Yoga for Better Sleep: 7 Bedtime Poses You Should Try

Almost one-third of Americans face trouble falling asleep and experience bout of insomnia from time to time. Even, in certain cases, the sleeping pills prove useless. However, practicing various yoga poses for better sleep is a go-to option for you if you want to cope up with the problem without any medication and following a natural treatment.

Don’t worry if you have no idea how to practice yoga for sleep. Joining a yoga center can be a good option. Practicing yoga every day can help you with more than just sleep. Still feeling doubtful? Here is a list of 7 basic yoga poses to help you sleep better.

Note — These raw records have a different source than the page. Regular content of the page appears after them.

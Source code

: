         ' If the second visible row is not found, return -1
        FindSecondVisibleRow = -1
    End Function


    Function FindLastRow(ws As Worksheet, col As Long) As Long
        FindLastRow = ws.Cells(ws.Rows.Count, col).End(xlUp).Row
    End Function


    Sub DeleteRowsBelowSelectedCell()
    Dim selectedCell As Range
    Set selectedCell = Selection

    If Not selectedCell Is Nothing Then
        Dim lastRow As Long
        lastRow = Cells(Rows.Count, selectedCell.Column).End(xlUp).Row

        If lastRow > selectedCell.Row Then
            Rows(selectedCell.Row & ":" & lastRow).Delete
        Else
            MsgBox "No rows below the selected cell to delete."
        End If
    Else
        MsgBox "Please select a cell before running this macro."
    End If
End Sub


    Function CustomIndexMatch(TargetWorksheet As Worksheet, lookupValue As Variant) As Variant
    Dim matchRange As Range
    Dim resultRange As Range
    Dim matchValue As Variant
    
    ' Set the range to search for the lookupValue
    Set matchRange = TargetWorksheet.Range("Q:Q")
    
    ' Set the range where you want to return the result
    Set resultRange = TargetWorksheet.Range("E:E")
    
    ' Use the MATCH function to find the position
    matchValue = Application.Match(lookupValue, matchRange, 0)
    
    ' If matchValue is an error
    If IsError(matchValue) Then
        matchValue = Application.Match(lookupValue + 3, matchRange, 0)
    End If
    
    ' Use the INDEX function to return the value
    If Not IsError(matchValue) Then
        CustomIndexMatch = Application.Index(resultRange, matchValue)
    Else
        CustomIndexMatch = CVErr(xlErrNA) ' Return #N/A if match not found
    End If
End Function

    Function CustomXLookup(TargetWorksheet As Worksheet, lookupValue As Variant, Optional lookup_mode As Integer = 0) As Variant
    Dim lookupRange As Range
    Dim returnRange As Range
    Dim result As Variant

7 Easy Yoga Poses for Better Sleep: All You Need To Know

1. Legs Up The Wall Pose
Standing or sitting all day long can be tiring for you, especially for your legs. This pose is a perfect antidote for your legs tired from all that exhaustion. Lying on the bed, just raise your legs up in the air and support them against the nearby wall. You might experience a stretch in your hamstrings accompanied by a burning sensation, relaxing your whole body.

2. Standing Forward Bend
Reach for the ground with your feet six inches apart. You can either let loose the arms or can cross your arms to grab the opposite elbows. This pose helps you with stress management and also heals headaches and insomnia. It stretches the lower back and the glute muscles for better flexibility. You will achieve a relaxed state to have a better sleep.

3. Happy Baby Pose
The pose is very helpful to release tension from your lower back and legs. To practice this pose, lie down on a soft floor, raise your legs over your head, not perfectly straight rather fold them in a way so that you can grab your feet. Holding your feet with your hands, try to roll a little from side to side to massage your back muscles. This pose is also helpful to release stress from your mind.

4. Sleeping Butterfly Pose
If your work requires you to sit for long hours, this pose is a great way to unlock our tight hips and lower back. While sitting the pose stretches your inner thighs when you bring your feet soles together. Be mindful of your knees, in case you need some support, place something under the knees. Try to touch the sides of your thighs to the ground to deeply stretch the leg muscles.

5. Child’s Pose
Sitting on the top of your folded legs, you bend forward to stretch your back. Resting your forehead on a blanket, or a pillow, you can further stretch your arms. It is an excellent pose to open up your upper back, hips, and arms muscles. It is a perfect pose for relaxation. The pressure on the legs releases stress and tension from the thighs and calves muscles. It is one of the best and easy yoga poses for better sleep.

6. Hero Pose
Just like you sit in the Child’s pose, instead of leaning forward, just sit over the thighs with your glutes resting on your feet. This pose lets the flow of various fluids into the area, lubricating them for protection against any injury. You might be having issues of cracking joints, which can be healed by practicing the Hero pose.

7. Corpse pose
Simply practice the pose when you are off to bed. Releasing your legs and arms down to your sides, simply close your eyes. The pose is perfect to practice yoga nidra for sleep where you scan your body, be mindful of your breathing, and enter a deep meditative state.

Practicing all the above-mentioned yoga poses, you can have a better quality of sleep. In case you find any difficulty in initiating the yoga practice, you can join a yoga teacher training center. There you can further learn various other yoga poses for better sleep.